:: DATA EXTRACTS ::
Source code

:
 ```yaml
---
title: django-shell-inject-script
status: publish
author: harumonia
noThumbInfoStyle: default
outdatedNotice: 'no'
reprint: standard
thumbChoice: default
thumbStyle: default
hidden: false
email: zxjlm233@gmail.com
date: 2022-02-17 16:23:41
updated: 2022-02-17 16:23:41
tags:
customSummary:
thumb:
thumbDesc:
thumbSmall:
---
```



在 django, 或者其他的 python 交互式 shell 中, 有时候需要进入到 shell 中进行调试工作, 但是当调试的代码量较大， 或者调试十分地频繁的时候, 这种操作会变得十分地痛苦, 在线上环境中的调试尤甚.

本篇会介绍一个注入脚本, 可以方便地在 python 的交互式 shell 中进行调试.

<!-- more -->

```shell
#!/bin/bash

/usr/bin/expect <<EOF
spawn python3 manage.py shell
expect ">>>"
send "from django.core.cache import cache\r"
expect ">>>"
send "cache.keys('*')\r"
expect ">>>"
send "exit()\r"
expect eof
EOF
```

:: ACTIVITY ::
Gather each line in these records that contains the string "cache".

:: YOUR RESPONSE ::
send "from django.core.cache import cache\r"
send "cache.keys('*')\r"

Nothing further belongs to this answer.